Items listed in a dataset:

[Start of section]

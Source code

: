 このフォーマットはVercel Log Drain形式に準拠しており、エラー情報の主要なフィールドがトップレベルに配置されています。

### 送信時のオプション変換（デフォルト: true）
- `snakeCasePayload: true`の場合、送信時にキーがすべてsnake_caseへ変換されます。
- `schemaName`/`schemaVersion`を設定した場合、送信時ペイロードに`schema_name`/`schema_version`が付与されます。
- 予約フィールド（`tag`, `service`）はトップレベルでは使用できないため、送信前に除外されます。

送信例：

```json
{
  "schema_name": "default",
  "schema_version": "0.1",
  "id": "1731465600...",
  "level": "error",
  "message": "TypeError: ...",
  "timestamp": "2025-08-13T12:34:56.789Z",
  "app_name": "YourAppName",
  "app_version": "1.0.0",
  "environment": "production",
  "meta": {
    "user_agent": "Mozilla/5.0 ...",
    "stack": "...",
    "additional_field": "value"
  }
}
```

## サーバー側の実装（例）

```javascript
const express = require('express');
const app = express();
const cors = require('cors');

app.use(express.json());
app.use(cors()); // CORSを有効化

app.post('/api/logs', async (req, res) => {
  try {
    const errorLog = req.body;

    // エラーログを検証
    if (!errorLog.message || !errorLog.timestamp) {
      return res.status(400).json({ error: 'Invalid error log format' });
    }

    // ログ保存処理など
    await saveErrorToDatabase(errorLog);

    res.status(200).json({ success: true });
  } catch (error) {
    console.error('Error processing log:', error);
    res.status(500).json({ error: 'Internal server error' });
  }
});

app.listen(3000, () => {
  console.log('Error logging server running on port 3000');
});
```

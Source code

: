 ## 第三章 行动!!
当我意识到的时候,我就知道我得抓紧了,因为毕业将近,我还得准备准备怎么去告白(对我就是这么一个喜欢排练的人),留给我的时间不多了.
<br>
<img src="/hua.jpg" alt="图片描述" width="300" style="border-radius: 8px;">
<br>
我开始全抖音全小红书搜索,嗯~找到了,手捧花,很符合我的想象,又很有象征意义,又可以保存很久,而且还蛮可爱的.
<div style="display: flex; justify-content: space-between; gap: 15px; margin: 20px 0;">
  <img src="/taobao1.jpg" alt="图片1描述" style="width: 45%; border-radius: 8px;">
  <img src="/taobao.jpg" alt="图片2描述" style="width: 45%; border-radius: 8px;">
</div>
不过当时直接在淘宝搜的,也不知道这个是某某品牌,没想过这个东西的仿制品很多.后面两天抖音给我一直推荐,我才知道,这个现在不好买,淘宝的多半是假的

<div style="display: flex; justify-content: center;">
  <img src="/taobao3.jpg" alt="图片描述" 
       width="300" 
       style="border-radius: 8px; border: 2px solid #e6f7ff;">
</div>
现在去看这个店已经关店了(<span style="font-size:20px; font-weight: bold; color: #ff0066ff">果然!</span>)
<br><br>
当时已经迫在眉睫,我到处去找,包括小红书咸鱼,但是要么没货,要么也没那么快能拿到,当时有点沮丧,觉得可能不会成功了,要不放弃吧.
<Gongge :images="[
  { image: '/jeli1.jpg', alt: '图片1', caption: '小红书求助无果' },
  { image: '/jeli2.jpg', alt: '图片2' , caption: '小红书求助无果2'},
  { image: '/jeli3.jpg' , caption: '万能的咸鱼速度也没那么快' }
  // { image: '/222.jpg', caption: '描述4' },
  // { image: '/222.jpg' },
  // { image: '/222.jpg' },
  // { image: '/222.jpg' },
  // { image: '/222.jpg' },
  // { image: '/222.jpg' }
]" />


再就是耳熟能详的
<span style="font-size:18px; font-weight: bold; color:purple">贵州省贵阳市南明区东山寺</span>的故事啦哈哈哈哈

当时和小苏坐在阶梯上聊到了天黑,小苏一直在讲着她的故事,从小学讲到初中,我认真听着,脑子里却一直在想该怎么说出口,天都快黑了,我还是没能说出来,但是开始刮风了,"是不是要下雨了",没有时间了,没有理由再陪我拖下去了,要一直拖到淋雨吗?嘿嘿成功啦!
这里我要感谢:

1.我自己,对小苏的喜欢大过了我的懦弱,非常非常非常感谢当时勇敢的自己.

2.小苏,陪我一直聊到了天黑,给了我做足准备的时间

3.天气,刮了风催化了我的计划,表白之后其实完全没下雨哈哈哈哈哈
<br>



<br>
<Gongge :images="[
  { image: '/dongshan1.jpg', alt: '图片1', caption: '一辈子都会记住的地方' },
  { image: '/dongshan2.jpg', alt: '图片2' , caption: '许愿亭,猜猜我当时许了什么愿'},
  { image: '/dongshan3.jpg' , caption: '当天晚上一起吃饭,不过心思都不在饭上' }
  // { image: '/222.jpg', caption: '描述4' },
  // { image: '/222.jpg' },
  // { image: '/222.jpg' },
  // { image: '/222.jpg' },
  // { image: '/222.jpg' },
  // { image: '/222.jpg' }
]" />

[End of section]

EXERCISE PROMPT: Without altering anything, print all of the data again.

RESPONSE AREA:
Source code

: このフォーマットはVercel Log Drain形式に準拠しており、エラー情報の主要なフィールドがトップレベルに配置されています。

### 送信時のオプション変換（デフォルト: true）
- `snakeCasePayload: true`の場合、送信時にキーがすべてsnake_caseへ変換されます。
- `schemaName`/`schemaVersion`を設定した場合、送信時ペイロードに`schema_name`/`schema_version`が付与されます。
- 予約フィールド（`tag`, `service`）はトップレベルでは使用できないため、送信前に除外されます。

送信例：

```json
{
  "schema_name": "default",
  "schema_version": "0.1",
  "id": "1731465600...",
  "level": "error",
  "message": "TypeError: ...",
  "timestamp": "2025-08-13T12:34:56.789Z",
  "app_name": "YourAppName",
  "app_version": "1.0.0",
  "environment": "production",
  "meta": {
    "user_agent": "Mozilla/5.0 ...",
    "stack": "...",
    "additional_field": "value"
  }
}
```

## サーバー側の実装（例）

```javascript
const express = require('express');
const app = express();
const cors = require('cors');

app.use(express.json());
app.use(cors()); // CORSを有効化

app.post('/api/logs', async (req, res) => {
  try {
    const errorLog = req.body;

    // エラーログを検証
    if (!errorLog.message || !errorLog.timestamp) {
      return res.status(400).json({ error: 'Invalid error log format' });
    }

    // ログ保存処理など
    await saveErrorToDatabase(errorLog);

    res.status(200).json({ success: true });
  } catch (error) {
    console.error('Error processing log:', error);
    res.status(500).json({ error: 'Internal server error' });
  }
});

app.listen(3000, () => {
  console.log('Error logging server running on port 3000');
});
```

Source code

: ## 第三章 行动!!
当我意识到的时候,我就知道我得抓紧了,因为毕业将近,我还得准备准备怎么去告白(对我就是这么一个喜欢排练的人),留给我的时间不多了.
<br>
<img src="/hua.jpg" alt="图片描述" width="300" style="border-radius: 8px;">
<br>
我开始全抖音全小红书搜索,嗯~找到了,手捧花,很符合我的想象,又很有象征意义,又可以保存很久,而且还蛮可爱的.
<div style="display: flex; justify-content: space-between; gap: 15px; margin: 20px 0;">
  <img src="/taobao1.jpg" alt="图片1描述" style="width: 45%; border-radius: 8px;">
  <img src="/taobao.jpg" alt="图片2描述" style="width: 45%; border-radius: 8px;">
</div>
不过当时直接在淘宝搜的,也不知道这个是某某品牌,没想过这个东西的仿制品很多.后面两天抖音给我一直推荐,我才知道,这个现在不好买,淘宝的多半是假的

<div style="display: flex; justify-content: center;">
  <img src="/taobao3.jpg" alt="图片描述" 
       width="300" 
       style="border-radius: 8px; border: 2px solid #e6f7ff;">
</div>
现在去看这个店已经关店了(<span style="font-size:20px; font-weight: bold; color: #ff0066ff">果然!</span>)
<br><br>
当时已经迫在眉睫,我到处去找,包括小红书咸鱼,但是要么没货,要么也没那么快能拿到,当时有点沮丧,觉得可能不会成功了,要不放弃吧.
<Gongge :images="[
  { image: '/jeli1.jpg', alt: '图片1', caption: '小红书求助无果' },
  { image: '/jeli2.jpg', alt: '图片2' , caption: '小红书求助无果2'},
  { image: '/jeli3.jpg' , caption: '万能的咸鱼速度也没那么快' }
  // { image: '/222.jpg', caption: '描述4' },
  // { image: '/222.jpg' },
  // { image: '/222.jpg' },
  // { image: '/222.jpg' },
  // { image: '/222.jpg' },
  // { image: '/222.jpg' }
]" />


再就是耳熟能详的
<span style="font-size:18px; font-weight: bold; color:purple">贵州省贵阳市南明区东山寺</span>的故事啦哈哈哈哈

当时和小苏坐在阶梯上聊到了天黑,小苏一直在讲着她的故事,从小学讲到初中,我认真听着,脑子里却一直在想该怎么说出口,天都快黑了,我还是没能说出来,但是开始刮风了,"是不是要下雨了",没有时间了,没有理由再陪我拖下去了,要一直拖到淋雨吗?嘿嘿成功啦!
这里我要感谢:

1.我自己,对小苏的喜欢大过了我的懦弱,非常非常非常感谢当时勇敢的自己.

2.小苏,陪我一直聊到了天黑,给了我做足准备的时间

3.天气,刮了风催化了我的计划,表白之后其实完全没下雨哈哈哈哈哈
<br>



<br>
<Gongge :images="[
  { image: '/dongshan1.jpg', alt: '图片1', caption: '一辈子都会记住的地方' },
  { image: '/dongshan2.jpg', alt: '图片2' , caption: '许愿亭,猜猜我当时许了什么愿'},
  { image: '/dongshan3.jpg' , caption: '当天晚上一起吃饭,不过心思都不在饭上' }
  // { image: '/222.jpg', caption: '描述4' },
  // { image: '/222.jpg' },
  // { image: '/222.jpg' },
  // { image: '/222.jpg' },
  // { image: '/222.jpg' },
  // { image: '/222.jpg' }
]" />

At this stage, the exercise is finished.